▶ _Material for the task_

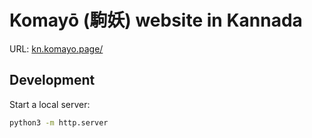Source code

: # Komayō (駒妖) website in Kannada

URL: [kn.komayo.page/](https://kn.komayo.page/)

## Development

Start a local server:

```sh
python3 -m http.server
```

▶ _Work required_
From the first line to the last, output the data exactly; skip any pictures.

▶ _Result for this task_
Source code

: # Komayō (駒妖) website in Kannada

URL: [kn.komayo.page/](https://kn.komayo.page/)

## Development

Start a local server:

```sh
python3 -m http.server
```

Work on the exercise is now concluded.